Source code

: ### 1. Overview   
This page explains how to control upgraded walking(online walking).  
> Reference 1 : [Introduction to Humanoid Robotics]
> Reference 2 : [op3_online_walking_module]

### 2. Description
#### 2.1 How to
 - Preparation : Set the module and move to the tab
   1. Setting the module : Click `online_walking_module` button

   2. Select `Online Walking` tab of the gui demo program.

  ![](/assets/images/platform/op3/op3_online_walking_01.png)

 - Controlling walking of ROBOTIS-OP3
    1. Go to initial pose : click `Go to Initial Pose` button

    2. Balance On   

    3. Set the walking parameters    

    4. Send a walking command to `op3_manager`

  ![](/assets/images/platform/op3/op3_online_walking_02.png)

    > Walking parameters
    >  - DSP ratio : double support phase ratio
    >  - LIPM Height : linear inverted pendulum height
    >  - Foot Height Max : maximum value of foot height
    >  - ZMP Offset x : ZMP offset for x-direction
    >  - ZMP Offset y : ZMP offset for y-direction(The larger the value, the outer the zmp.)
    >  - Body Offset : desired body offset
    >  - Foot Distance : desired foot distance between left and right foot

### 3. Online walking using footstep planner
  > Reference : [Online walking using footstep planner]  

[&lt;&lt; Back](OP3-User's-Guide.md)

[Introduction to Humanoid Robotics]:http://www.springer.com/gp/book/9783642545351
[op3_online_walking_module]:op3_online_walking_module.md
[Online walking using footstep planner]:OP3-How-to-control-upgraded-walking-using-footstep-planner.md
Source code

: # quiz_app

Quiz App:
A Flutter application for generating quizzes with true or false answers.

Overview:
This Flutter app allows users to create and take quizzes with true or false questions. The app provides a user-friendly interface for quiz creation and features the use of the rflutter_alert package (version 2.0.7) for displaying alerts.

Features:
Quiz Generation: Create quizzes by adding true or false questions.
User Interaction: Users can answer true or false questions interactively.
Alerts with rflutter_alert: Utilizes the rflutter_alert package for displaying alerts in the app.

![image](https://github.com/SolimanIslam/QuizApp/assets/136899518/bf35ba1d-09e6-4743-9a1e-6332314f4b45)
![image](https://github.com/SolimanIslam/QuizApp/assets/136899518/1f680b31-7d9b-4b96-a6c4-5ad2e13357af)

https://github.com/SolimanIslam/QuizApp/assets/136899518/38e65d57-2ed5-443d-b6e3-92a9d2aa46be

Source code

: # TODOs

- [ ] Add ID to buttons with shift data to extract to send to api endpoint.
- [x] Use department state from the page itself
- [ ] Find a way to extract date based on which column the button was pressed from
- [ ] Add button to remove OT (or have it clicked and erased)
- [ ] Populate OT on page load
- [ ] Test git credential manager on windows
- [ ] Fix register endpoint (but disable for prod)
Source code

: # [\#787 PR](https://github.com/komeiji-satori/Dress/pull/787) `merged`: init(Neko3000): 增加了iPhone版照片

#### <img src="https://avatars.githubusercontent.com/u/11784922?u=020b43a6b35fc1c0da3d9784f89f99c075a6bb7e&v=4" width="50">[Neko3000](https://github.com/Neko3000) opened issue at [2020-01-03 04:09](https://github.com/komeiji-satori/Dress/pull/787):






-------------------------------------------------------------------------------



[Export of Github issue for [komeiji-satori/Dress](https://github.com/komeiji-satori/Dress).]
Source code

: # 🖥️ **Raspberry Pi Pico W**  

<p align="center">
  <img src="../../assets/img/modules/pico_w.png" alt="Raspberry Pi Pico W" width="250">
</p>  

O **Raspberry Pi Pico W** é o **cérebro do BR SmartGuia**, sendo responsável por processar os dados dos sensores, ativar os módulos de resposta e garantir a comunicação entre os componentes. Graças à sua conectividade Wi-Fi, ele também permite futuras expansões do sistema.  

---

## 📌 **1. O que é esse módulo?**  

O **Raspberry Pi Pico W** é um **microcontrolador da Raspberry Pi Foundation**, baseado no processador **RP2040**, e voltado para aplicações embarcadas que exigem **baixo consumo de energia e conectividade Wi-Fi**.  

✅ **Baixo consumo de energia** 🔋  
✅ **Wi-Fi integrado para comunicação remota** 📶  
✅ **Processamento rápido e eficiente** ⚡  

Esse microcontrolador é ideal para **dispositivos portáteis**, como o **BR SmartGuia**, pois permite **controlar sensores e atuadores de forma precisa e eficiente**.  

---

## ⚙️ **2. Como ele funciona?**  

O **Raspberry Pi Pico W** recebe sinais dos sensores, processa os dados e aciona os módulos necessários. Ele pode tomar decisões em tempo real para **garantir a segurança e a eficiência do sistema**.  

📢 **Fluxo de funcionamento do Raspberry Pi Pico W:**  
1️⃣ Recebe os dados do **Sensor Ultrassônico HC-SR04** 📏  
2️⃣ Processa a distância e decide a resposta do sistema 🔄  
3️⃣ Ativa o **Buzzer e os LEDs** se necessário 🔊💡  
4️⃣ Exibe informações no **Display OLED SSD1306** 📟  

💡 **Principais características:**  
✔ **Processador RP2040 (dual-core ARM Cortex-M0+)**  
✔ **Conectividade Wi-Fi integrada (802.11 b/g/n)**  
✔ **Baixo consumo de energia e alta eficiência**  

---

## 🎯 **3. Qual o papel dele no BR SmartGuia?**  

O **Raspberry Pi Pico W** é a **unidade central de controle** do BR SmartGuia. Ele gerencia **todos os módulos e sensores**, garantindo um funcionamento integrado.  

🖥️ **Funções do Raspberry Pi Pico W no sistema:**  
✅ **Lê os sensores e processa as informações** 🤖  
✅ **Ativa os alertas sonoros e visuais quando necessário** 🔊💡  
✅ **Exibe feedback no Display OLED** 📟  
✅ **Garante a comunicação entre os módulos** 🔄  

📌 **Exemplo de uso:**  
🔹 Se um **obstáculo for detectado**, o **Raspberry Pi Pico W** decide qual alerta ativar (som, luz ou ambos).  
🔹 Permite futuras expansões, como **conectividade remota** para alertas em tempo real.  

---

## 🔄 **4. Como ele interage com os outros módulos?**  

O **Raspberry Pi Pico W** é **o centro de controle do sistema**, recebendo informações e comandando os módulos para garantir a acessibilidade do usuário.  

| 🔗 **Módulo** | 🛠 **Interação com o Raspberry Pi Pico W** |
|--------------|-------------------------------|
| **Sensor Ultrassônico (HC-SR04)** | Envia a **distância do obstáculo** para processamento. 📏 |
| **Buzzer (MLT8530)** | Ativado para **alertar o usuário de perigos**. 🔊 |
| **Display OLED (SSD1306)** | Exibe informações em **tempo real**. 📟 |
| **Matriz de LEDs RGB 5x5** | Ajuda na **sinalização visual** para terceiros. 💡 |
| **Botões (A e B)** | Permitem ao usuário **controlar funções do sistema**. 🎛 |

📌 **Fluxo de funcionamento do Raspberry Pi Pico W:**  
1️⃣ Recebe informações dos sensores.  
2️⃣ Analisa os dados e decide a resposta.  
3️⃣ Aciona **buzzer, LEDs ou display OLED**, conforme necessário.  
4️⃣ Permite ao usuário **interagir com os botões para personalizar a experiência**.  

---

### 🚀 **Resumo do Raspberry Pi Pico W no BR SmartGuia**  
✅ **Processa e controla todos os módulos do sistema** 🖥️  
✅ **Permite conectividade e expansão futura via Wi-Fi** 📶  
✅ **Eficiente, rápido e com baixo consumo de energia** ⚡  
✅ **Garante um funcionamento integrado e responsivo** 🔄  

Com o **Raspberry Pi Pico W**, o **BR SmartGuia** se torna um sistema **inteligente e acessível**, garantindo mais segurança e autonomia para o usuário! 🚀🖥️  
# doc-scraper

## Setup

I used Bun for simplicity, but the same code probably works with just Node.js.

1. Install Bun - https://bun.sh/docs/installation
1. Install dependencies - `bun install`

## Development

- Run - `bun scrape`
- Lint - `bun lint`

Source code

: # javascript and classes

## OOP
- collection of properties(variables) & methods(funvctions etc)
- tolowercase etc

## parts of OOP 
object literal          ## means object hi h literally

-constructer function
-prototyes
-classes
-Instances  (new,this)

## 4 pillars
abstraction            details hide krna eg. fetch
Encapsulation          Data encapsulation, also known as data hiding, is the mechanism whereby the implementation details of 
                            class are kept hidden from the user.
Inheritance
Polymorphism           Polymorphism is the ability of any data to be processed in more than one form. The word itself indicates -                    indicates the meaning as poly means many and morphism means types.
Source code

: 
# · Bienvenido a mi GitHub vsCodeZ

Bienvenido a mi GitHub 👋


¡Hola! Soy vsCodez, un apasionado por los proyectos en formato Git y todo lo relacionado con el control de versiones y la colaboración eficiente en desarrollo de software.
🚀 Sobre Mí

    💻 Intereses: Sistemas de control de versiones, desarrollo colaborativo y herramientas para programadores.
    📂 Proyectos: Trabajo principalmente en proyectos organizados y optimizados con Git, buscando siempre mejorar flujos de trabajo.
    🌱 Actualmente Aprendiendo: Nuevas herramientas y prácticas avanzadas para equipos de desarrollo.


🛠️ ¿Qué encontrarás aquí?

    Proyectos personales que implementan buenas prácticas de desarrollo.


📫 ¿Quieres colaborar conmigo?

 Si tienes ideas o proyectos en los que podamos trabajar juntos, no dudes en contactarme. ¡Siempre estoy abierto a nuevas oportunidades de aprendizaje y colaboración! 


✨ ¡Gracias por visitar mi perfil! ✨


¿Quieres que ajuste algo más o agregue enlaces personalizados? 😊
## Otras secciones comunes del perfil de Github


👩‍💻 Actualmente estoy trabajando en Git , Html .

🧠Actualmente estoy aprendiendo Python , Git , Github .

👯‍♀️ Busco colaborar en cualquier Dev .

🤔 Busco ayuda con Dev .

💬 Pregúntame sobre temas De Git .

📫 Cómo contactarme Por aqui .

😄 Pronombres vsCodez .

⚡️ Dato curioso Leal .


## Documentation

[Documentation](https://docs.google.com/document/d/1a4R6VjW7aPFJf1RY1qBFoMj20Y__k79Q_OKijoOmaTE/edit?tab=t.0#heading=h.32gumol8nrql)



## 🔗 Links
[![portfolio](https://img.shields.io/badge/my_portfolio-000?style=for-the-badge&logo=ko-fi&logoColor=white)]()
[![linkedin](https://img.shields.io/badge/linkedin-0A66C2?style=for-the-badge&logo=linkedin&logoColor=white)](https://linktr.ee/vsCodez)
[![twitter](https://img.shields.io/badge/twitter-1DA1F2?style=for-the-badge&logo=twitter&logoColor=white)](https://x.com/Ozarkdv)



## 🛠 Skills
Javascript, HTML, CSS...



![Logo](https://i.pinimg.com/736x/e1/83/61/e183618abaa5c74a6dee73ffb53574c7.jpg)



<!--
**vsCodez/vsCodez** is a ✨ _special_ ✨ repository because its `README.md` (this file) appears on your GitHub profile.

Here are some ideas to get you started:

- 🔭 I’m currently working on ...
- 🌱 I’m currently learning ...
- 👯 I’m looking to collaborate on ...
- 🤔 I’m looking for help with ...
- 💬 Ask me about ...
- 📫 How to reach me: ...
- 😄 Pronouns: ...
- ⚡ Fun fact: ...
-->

(Aim of the exercise):
Taking the line that contains "your GitHub profile." as the starting point, copy every line through the end of the listing exactly, and write nothing further.

(Written answer):
**vsCodez/vsCodez** is a ✨ _special_ ✨ repository because its `README.md` (this file) appears on your GitHub profile.

Here are some ideas to get you started:

- 🔭 I’m currently working on ...
- 🌱 I’m currently learning ...
- 👯 I’m looking to collaborate on ...
- 🤔 I’m looking for help with ...
- 💬 Ask me about ...
- 📫 How to reach me: ...
- 😄 Pronouns: ...
- ⚡ Fun fact: ...
-->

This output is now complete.